* _GOAL OF THE EXERCISE_:
Before answering, work out how many lines below contain the string "Explanation"; the reply is that number alone.

┄┄┄┄┄┄

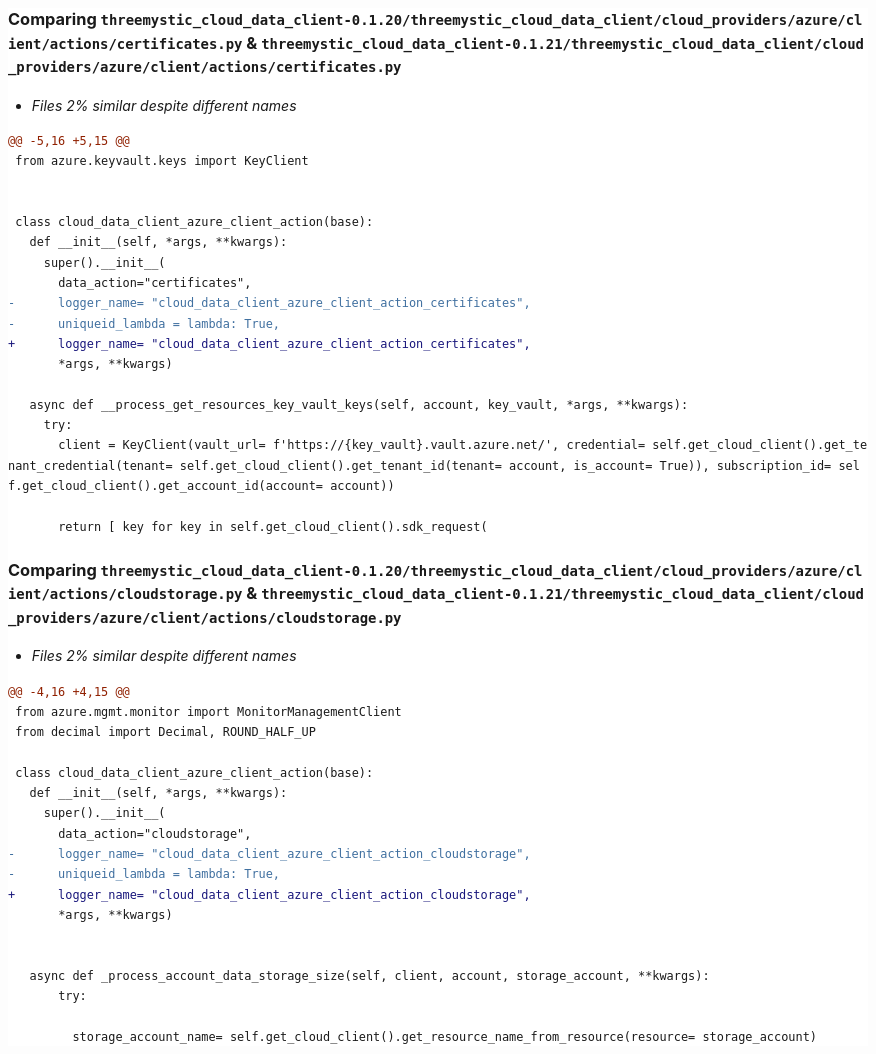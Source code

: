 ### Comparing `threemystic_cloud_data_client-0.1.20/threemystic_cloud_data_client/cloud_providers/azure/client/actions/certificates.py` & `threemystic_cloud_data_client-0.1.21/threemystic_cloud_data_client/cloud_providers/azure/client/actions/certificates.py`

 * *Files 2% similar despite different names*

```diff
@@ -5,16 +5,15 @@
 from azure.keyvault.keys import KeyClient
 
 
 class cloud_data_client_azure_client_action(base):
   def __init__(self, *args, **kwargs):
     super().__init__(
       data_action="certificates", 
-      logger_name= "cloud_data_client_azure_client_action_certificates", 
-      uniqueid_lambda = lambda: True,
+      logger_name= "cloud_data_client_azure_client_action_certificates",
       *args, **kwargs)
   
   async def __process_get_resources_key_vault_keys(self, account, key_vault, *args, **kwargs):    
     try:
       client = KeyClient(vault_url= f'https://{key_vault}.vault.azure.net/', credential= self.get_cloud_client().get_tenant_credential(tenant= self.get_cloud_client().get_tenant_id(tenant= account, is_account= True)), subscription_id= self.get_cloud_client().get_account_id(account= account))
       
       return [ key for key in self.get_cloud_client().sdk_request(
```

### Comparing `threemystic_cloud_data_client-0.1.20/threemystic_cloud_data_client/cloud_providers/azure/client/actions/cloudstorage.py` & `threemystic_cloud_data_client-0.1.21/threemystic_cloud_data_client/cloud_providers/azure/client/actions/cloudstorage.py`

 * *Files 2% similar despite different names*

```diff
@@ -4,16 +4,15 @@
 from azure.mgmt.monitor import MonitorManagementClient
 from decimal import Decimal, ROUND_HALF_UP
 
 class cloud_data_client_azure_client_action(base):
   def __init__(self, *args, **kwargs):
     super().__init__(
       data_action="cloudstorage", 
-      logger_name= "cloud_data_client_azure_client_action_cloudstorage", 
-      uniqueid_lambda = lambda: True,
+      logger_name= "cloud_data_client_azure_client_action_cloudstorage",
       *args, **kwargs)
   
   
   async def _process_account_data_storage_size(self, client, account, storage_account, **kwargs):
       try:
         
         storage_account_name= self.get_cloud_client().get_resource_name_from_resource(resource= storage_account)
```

┄┄┄┄┄┄

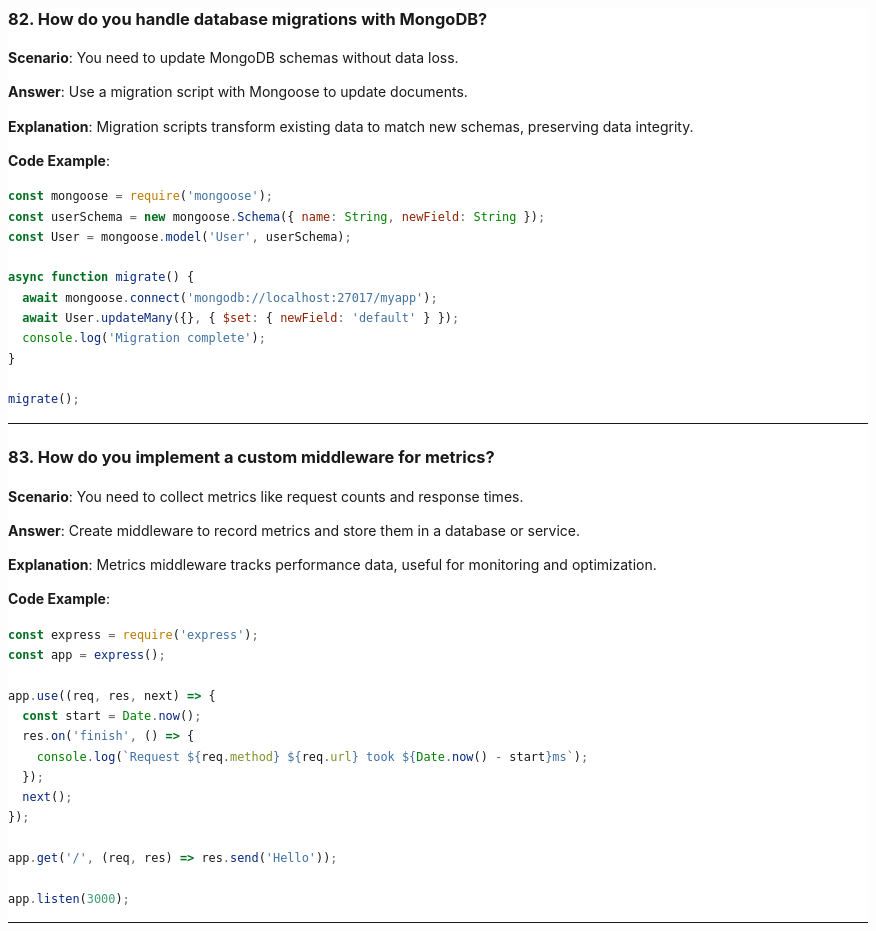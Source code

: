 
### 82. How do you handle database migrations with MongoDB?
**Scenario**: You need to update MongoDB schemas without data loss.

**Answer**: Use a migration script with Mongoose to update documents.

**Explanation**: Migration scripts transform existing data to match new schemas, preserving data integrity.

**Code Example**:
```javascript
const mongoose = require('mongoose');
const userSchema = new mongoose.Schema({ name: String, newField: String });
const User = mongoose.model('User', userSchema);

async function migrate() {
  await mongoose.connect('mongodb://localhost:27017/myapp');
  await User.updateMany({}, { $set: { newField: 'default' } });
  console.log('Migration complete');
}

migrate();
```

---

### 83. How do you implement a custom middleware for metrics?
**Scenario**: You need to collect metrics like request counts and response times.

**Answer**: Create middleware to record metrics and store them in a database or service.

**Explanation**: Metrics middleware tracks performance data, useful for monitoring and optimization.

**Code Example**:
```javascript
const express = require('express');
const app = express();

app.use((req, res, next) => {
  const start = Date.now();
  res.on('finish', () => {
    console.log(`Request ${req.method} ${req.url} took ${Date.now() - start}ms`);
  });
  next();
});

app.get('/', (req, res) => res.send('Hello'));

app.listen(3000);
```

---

┄┄┄┄┄┄

* _ANSWER AREA_:
2